Vous enregistrez la batterie et la guitare ensemble, en live, c’est ça ?

C’est ça. C’est comme ça que nous nous y prenons depuis des années et des années, depuis toujours en fait, je crois, à l’exception sans doute de Soulside Journey. Pour cet album, je me souviens avoir fait un enregistrement de guitare juste pour pouvoir enregistrer la batterie, et puis nous l’avions remplacé par un vrai son de guitare après coup. Mais depuis toujours, nous enregistrons une guitare et la batterie ensemble, et puis ensuite, nous ajoutons le reste des guitares et la basse. J’essaie de convaincre Fenriz de jouer de la basse plus souvent, mais…

Il ne veut pas ?

[Rires] Il le fera peut-être un jour ! C’est marrant parce que Darkthrone, ce n’est que nous deux depuis des années, et je pense que nous portons le projet tous les deux dans la même direction, et en nous le partageant à cinquante-cinquante. Qui fait concrètement quoi en studio ne devrait pas être si intéressant. Si ça ne tenait qu’à moi, aucun d’entre nous ne serait crédité pour quoi que ce soit sur l’album. Nous sommes un groupe, mais comme nous ne sommes que deux, les gens sont toujours obsédés par qui a fait quoi et qui a écrit telle ou telle chanson. Personnellement, je ne trouve ça pas si intéressant, ou ça ne devrait pas l’être, parce qu’en tant que groupe, nous en sommes à notre vingtième album, et clairement, nous sommes dans le même bateau. Comme je le disais plus tôt, Fenriz et moi sommes peut-être deux nains de jardin, mais nous prenons la musique très au sérieux. C’est le projet de toute une vie. Je ne pourrais pas imaginer ce que serait ma vie aujourd’hui sans ce groupe. C’est une partie de nous-mêmes. Nous avons commencé quand nous avions quinze ou seize ans, maintenant nous en avons cinquante… D’ailleurs, pour l’anecdote, Astral Fortress a été enregistré alors que nous avions encore la quarantaine.

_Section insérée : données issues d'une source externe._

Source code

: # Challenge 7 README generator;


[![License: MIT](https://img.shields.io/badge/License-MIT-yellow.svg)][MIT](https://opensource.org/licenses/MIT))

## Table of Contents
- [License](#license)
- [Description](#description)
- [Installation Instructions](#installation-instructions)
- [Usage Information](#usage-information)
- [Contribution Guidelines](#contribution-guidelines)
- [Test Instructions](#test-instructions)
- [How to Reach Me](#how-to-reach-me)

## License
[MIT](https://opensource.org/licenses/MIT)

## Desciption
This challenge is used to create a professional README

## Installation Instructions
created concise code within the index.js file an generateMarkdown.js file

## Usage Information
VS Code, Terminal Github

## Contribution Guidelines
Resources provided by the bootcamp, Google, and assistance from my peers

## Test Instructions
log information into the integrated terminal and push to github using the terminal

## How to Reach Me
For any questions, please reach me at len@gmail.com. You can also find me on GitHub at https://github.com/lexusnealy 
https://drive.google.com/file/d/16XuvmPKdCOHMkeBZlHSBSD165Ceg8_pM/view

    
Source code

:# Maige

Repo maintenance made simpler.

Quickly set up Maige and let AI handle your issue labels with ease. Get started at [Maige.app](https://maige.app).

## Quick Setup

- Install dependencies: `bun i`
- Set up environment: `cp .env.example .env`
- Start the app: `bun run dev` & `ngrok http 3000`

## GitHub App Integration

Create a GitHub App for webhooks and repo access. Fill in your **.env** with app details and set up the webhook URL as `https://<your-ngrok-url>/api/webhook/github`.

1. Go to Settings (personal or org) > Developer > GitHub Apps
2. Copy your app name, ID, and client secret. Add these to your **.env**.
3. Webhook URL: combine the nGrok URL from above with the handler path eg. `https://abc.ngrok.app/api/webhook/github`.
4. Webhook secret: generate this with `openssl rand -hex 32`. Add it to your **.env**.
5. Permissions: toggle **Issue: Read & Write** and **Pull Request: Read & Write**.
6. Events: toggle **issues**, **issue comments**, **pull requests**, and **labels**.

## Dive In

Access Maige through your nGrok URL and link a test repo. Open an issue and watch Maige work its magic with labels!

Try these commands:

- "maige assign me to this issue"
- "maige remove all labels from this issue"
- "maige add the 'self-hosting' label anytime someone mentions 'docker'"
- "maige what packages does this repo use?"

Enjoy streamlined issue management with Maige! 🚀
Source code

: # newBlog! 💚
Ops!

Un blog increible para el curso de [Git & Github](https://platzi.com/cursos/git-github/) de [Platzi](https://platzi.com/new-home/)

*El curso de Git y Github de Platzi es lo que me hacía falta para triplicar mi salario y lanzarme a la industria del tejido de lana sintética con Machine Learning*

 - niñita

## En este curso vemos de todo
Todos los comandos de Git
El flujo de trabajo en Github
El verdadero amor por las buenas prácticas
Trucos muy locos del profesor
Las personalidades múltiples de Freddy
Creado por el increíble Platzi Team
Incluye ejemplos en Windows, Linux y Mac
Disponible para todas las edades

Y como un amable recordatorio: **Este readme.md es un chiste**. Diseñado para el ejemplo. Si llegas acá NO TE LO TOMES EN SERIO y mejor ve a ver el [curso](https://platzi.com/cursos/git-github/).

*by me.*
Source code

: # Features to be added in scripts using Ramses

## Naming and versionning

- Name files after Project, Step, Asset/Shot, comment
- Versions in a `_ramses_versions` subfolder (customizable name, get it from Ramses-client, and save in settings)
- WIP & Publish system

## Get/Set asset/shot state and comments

Le prochain sera donc votre premier en tant que cinquantenaires…

Oui, c’est ça !

Vous semblez tous les deux avoir toujours évolué au même rythme, même sans jouer si souvent ensemble. L’un d’entre vous aurait pu décider de passer sa vie à jouer du pur black metal ou du crust punk, mais non : vos contributions respectives sont toujours cohérentes. Comment l’expliques-tu ?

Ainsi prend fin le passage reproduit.